Assignment
Only the pictures are to be left out; return the rest of the data exactly as it stands.

Entries supplied
########

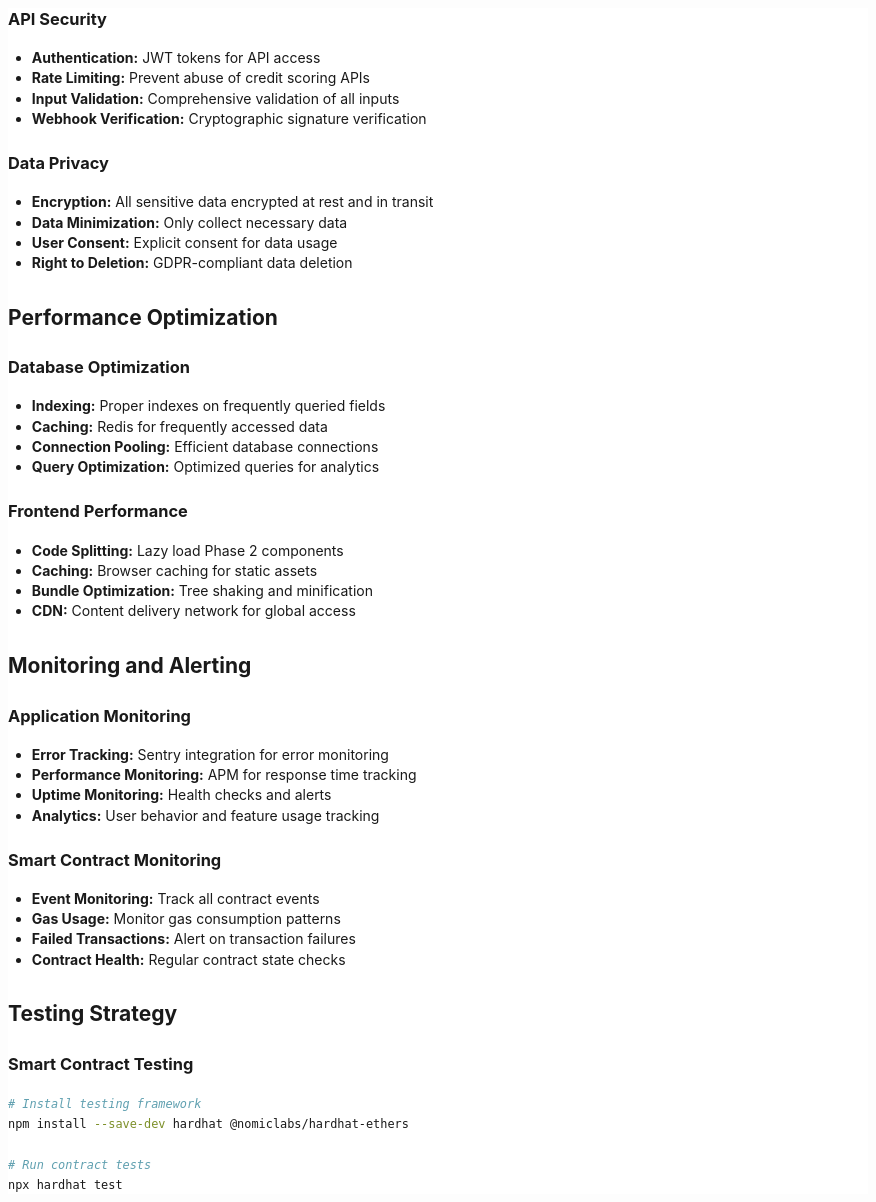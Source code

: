 ### API Security
- **Authentication:** JWT tokens for API access
- **Rate Limiting:** Prevent abuse of credit scoring APIs
- **Input Validation:** Comprehensive validation of all inputs
- **Webhook Verification:** Cryptographic signature verification

### Data Privacy
- **Encryption:** All sensitive data encrypted at rest and in transit
- **Data Minimization:** Only collect necessary data
- **User Consent:** Explicit consent for data usage
- **Right to Deletion:** GDPR-compliant data deletion

## Performance Optimization

### Database Optimization
- **Indexing:** Proper indexes on frequently queried fields
- **Caching:** Redis for frequently accessed data
- **Connection Pooling:** Efficient database connections
- **Query Optimization:** Optimized queries for analytics

### Frontend Performance
- **Code Splitting:** Lazy load Phase 2 components
- **Caching:** Browser caching for static assets
- **Bundle Optimization:** Tree shaking and minification
- **CDN:** Content delivery network for global access

## Monitoring and Alerting

### Application Monitoring
- **Error Tracking:** Sentry integration for error monitoring
- **Performance Monitoring:** APM for response time tracking
- **Uptime Monitoring:** Health checks and alerts
- **Analytics:** User behavior and feature usage tracking

### Smart Contract Monitoring
- **Event Monitoring:** Track all contract events
- **Gas Usage:** Monitor gas consumption patterns
- **Failed Transactions:** Alert on transaction failures
- **Contract Health:** Regular contract state checks

## Testing Strategy

### Smart Contract Testing
```bash
# Install testing framework
npm install --save-dev hardhat @nomiclabs/hardhat-ethers

# Run contract tests
npx hardhat test
```

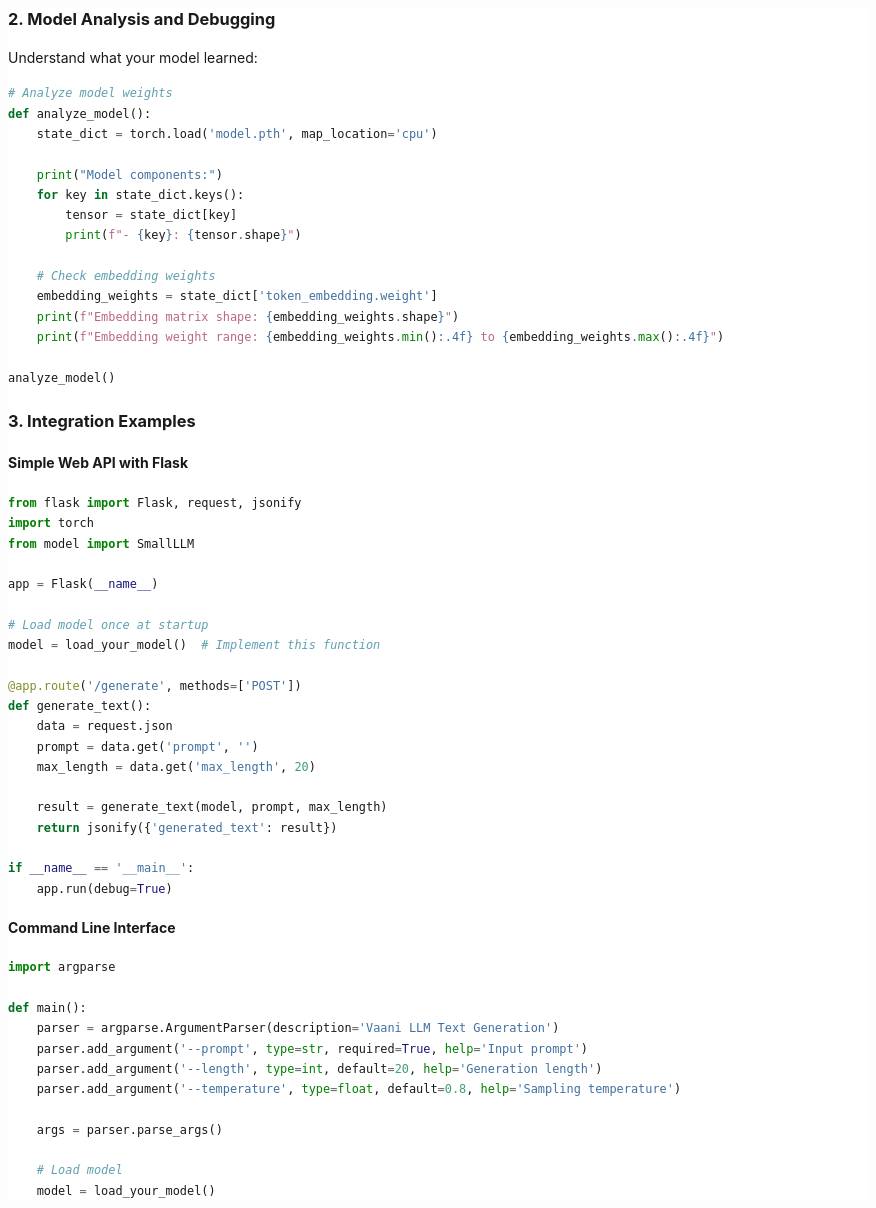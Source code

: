 ### 2. Model Analysis and Debugging

Understand what your model learned:

```python
# Analyze model weights
def analyze_model():
    state_dict = torch.load('model.pth', map_location='cpu')
    
    print("Model components:")
    for key in state_dict.keys():
        tensor = state_dict[key]
        print(f"- {key}: {tensor.shape}")
    
    # Check embedding weights
    embedding_weights = state_dict['token_embedding.weight']
    print(f"Embedding matrix shape: {embedding_weights.shape}")
    print(f"Embedding weight range: {embedding_weights.min():.4f} to {embedding_weights.max():.4f}")

analyze_model()
```

### 3. Integration Examples

#### Simple Web API with Flask

```python
from flask import Flask, request, jsonify
import torch
from model import SmallLLM

app = Flask(__name__)

# Load model once at startup
model = load_your_model()  # Implement this function

@app.route('/generate', methods=['POST'])
def generate_text():
    data = request.json
    prompt = data.get('prompt', '')
    max_length = data.get('max_length', 20)
    
    result = generate_text(model, prompt, max_length)
    return jsonify({'generated_text': result})

if __name__ == '__main__':
    app.run(debug=True)
```

#### Command Line Interface

```python
import argparse

def main():
    parser = argparse.ArgumentParser(description='Vaani LLM Text Generation')
    parser.add_argument('--prompt', type=str, required=True, help='Input prompt')
    parser.add_argument('--length', type=int, default=20, help='Generation length')
    parser.add_argument('--temperature', type=float, default=0.8, help='Sampling temperature')
    
    args = parser.parse_args()
    
    # Load model
    model = load_your_model()
```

########

Answer section
Source code

: ### API Security
- **Authentication:** JWT tokens for API access
- **Rate Limiting:** Prevent abuse of credit scoring APIs
- **Input Validation:** Comprehensive validation of all inputs
- **Webhook Verification:** Cryptographic signature verification

### Data Privacy
- **Encryption:** All sensitive data encrypted at rest and in transit
- **Data Minimization:** Only collect necessary data
- **User Consent:** Explicit consent for data usage
- **Right to Deletion:** GDPR-compliant data deletion

## Performance Optimization

### Database Optimization
- **Indexing:** Proper indexes on frequently queried fields
- **Caching:** Redis for frequently accessed data
- **Connection Pooling:** Efficient database connections
- **Query Optimization:** Optimized queries for analytics

### Frontend Performance
- **Code Splitting:** Lazy load Phase 2 components
- **Caching:** Browser caching for static assets
- **Bundle Optimization:** Tree shaking and minification
- **CDN:** Content delivery network for global access

## Monitoring and Alerting

### Application Monitoring
- **Error Tracking:** Sentry integration for error monitoring
- **Performance Monitoring:** APM for response time tracking
- **Uptime Monitoring:** Health checks and alerts
- **Analytics:** User behavior and feature usage tracking

### Smart Contract Monitoring
- **Event Monitoring:** Track all contract events
- **Gas Usage:** Monitor gas consumption patterns
- **Failed Transactions:** Alert on transaction failures
- **Contract Health:** Regular contract state checks

## Testing Strategy

### Smart Contract Testing
```bash
# Install testing framework
npm install --save-dev hardhat @nomiclabs/hardhat-ethers

# Run contract tests
npx hardhat test
```

Source code

: ### 2. Model Analysis and Debugging

Understand what your model learned:

```python
# Analyze model weights
def analyze_model():
    state_dict = torch.load('model.pth', map_location='cpu')
    
    print("Model components:")
    for key in state_dict.keys():
        tensor = state_dict[key]
        print(f"- {key}: {tensor.shape}")
    
    # Check embedding weights
    embedding_weights = state_dict['token_embedding.weight']
    print(f"Embedding matrix shape: {embedding_weights.shape}")
    print(f"Embedding weight range: {embedding_weights.min():.4f} to {embedding_weights.max():.4f}")

analyze_model()
```

### 3. Integration Examples

#### Simple Web API with Flask

```python
from flask import Flask, request, jsonify
import torch
from model import SmallLLM

app = Flask(__name__)

# Load model once at startup
model = load_your_model()  # Implement this function

@app.route('/generate', methods=['POST'])
def generate_text():
    data = request.json
    prompt = data.get('prompt', '')
    max_length = data.get('max_length', 20)
    
    result = generate_text(model, prompt, max_length)
    return jsonify({'generated_text': result})

if __name__ == '__main__':
    app.run(debug=True)
```

#### Command Line Interface

```python
import argparse

def main():
    parser = argparse.ArgumentParser(description='Vaani LLM Text Generation')
    parser.add_argument('--prompt', type=str, required=True, help='Input prompt')
    parser.add_argument('--length', type=int, default=20, help='Generation length')
    parser.add_argument('--temperature', type=float, default=0.8, help='Sampling temperature')
    
    args = parser.parse_args()
    
    # Load model
    model = load_your_model()
```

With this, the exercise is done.